Like so many of her peers during the mid-1960s, my mother renounced
academics and a seemingly conventional lifestyle in a seemingly conventional
home in a seemingly conventional suburb of Boston. By all accounts, my mother was the prototypical,
stereotypical rebel. She took
the 1960s rebellion steps further by forming a short-lived garage band in
late 1964, the only girl in the area to make this move.
She was also the only female member of that garage band. A faded news clipping from a Boston newspaper replete with a
faded photograph shows the Sun Beams, as they were known, with my mother in
the foreground. My mother was a
flower child, slightly ahead of her time.
In matching and pairing up these somewhat related articles, I could
all too easily see how my mother became yet another daisy in the chain who
answered the siren song resonating from the West Coast.
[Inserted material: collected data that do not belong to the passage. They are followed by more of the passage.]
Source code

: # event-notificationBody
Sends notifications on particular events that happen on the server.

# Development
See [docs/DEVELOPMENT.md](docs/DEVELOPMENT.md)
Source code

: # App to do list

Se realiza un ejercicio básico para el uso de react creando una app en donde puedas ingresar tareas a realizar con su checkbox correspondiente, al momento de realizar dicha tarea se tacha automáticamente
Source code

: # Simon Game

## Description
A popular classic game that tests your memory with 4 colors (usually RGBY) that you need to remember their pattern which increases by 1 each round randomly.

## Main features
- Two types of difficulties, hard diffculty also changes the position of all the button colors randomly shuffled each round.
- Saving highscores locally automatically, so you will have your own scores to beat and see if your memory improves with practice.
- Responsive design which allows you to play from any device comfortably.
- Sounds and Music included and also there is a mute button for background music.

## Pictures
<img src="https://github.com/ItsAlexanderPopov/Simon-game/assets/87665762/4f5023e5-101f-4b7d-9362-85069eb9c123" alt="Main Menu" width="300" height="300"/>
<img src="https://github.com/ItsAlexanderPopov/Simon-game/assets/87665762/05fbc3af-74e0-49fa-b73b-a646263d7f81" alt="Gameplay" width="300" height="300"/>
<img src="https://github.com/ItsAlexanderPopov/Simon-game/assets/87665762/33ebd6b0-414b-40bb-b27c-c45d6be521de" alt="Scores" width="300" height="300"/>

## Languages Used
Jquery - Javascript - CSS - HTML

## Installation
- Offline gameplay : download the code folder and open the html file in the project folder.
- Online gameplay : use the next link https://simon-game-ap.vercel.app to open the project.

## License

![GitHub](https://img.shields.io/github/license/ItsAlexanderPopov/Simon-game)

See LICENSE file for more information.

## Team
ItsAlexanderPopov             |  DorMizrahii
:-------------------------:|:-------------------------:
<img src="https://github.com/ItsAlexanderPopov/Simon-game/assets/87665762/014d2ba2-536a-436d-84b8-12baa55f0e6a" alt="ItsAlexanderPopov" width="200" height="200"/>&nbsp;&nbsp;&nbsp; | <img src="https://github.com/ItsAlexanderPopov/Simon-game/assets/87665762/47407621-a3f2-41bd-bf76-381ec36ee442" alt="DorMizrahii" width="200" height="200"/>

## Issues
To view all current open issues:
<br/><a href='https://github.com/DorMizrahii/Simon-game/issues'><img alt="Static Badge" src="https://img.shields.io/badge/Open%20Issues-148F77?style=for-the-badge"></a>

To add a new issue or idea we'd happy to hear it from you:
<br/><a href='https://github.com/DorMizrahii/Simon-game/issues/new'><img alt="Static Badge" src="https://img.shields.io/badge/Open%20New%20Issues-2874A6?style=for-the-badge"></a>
There are places I'll
remember, all my life, though some have changed Never a conformist even by flower
child standards, my mother did not end up in the Golden City by way of
thumb, VW bus, or even Greyhound bus. My
mother was part of the New England culture she was determined to flee. She
scrimped and saved by performing in smoky coffee houses (was there such a
thing in those days as a coffeehouse that wasn't smoky?) and the
Campus Circuit during 1964-1965. It
was during this period that she decided to catch a silver bird winging west
instead of a Greyound Bus, San Francisco bound. You fly out as your smile
wears thin What bravery, I think now.
Imagine being that resourceful at age 16 and that willing to take
such a chance. Had my mother
not taken that silver bird, had not dropped out of the 11th grade despite my
grandparents' many protests, threats and entreaties and promise of their
1958 Ford Fairlane, which later went to my uncle and aunt-in-law, would I be
avidly reading her diary now? Lonely nights, traveling far Doubtful.
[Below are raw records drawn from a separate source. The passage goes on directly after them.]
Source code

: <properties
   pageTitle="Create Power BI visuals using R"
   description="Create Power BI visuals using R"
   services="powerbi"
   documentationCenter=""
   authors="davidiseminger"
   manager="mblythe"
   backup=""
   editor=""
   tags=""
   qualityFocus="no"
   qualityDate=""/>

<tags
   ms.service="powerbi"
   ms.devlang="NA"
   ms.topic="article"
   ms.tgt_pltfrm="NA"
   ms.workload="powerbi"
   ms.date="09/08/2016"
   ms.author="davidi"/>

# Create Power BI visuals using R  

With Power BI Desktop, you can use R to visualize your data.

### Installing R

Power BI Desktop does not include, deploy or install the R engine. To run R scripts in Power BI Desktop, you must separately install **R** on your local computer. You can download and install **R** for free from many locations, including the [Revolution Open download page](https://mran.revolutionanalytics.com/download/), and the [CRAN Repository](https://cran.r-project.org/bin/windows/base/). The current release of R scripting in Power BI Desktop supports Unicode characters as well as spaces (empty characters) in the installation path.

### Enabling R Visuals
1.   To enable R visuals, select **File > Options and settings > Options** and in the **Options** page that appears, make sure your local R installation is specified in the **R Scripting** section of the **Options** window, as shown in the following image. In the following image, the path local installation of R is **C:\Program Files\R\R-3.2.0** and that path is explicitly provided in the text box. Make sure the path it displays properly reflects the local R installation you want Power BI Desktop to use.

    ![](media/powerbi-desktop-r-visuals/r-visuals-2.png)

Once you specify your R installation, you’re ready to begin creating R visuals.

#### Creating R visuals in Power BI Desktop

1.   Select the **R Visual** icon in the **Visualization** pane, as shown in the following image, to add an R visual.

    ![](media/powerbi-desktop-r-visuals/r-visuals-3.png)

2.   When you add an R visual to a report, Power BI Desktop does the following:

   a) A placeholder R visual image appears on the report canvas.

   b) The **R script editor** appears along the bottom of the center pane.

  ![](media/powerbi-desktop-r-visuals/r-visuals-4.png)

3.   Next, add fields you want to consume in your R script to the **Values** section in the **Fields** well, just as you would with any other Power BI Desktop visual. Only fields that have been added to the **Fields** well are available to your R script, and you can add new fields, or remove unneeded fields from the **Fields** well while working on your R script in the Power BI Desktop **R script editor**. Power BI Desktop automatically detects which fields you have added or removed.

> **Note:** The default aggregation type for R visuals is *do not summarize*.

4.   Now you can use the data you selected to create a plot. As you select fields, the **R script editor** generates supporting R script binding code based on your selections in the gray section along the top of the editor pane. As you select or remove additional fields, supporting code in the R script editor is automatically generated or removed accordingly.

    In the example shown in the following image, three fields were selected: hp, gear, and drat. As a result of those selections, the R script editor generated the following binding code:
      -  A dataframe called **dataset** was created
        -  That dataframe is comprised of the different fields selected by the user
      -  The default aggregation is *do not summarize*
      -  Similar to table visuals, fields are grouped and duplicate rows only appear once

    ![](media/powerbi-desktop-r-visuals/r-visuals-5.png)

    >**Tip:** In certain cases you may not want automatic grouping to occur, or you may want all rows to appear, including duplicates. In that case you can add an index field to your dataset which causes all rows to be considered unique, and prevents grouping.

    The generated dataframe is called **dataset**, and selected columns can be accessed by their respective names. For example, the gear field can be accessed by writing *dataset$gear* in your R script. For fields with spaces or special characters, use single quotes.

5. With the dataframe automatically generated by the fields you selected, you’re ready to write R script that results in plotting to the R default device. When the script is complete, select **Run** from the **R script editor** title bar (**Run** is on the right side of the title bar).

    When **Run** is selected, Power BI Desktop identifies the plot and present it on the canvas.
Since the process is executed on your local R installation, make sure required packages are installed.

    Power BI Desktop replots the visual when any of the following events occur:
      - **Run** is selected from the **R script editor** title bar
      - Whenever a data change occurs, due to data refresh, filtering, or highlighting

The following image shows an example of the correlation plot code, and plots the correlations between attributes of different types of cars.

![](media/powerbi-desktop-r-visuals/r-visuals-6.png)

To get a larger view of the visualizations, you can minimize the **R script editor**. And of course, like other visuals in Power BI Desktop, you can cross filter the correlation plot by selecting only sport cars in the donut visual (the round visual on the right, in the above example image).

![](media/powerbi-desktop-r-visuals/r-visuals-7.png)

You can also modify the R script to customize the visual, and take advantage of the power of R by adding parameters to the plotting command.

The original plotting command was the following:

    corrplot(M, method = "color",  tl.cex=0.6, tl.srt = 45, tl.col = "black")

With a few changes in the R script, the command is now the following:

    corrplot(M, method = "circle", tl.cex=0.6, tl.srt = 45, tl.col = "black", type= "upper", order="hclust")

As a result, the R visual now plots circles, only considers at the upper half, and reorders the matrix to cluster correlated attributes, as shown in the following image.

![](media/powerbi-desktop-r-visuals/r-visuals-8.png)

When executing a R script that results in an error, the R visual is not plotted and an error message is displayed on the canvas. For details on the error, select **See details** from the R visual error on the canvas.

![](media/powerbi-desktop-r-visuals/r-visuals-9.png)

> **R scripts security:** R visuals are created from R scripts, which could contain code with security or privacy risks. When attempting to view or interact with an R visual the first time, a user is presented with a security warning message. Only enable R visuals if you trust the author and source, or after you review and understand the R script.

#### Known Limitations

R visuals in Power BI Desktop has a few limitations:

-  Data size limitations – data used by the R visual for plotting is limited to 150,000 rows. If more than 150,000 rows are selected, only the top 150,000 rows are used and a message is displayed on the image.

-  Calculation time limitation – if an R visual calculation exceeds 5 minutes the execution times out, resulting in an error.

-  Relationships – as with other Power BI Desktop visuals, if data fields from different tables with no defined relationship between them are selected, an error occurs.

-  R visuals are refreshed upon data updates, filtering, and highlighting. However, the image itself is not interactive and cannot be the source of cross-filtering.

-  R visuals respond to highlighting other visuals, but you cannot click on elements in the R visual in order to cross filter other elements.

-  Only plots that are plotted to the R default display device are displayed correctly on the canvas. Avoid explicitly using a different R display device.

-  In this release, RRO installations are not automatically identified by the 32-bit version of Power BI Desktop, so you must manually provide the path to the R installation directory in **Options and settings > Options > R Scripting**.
I think of that long and winding road that ultimately led to me.
My mother left Boston without a word to anyone and, according to
notes in a cheap, blue-flowered diary, had the plane ticket sent to an
anonymous post office box. Sometime
after 6:30 p.m. on November 19, 1965, she hitched a ride to Logan Airport
with a number of students, folkhounds, Beatle fans and other artists. There, she renamed herself Amber Rain and caught an evening
plane to San Francisco, never to return to Boston alive. *** I've always been distinctive;
that is the one thing everyone who knows me can agree on.
I was born a flower child. I
took my first independent breath on Tuesday, October 18, 1966, on the heels
of the Beatles' swan song concert in San Francisco, which had taken place a
month and a half prior to my birth. The
name I was given, Sunrise Bluebird (because you were like a sunrise, new
and beautiful, my birth was noted in the diary) further served to
distinguish me. Ironically,
having such a name in San Francisco during the height of flower power was
viewed as natural and commonplace. I was born in a small, church-run
clinic a mere stone's throw from Golden Gate Park.
A group of Amber Rain's friends passed the hat around on our behalf
so as to ensure that we both got proper care.
My first home was in a small crash pad on Haight, inhabited by many
people. My layette was second
hand, lovingly donated by area churches and whatever my communal family
could scrape up. It would be easy for someone who
was not part of this lifestyle to jump to the erroneous conclusion that my
communal "relatives" were weirdo freaks and that I was deprived.
Neither was the case. I
wore the finest Salvation Army and Goodwill clothing; my communal relatives
tie-dyed and put together the rest of my wardrobe.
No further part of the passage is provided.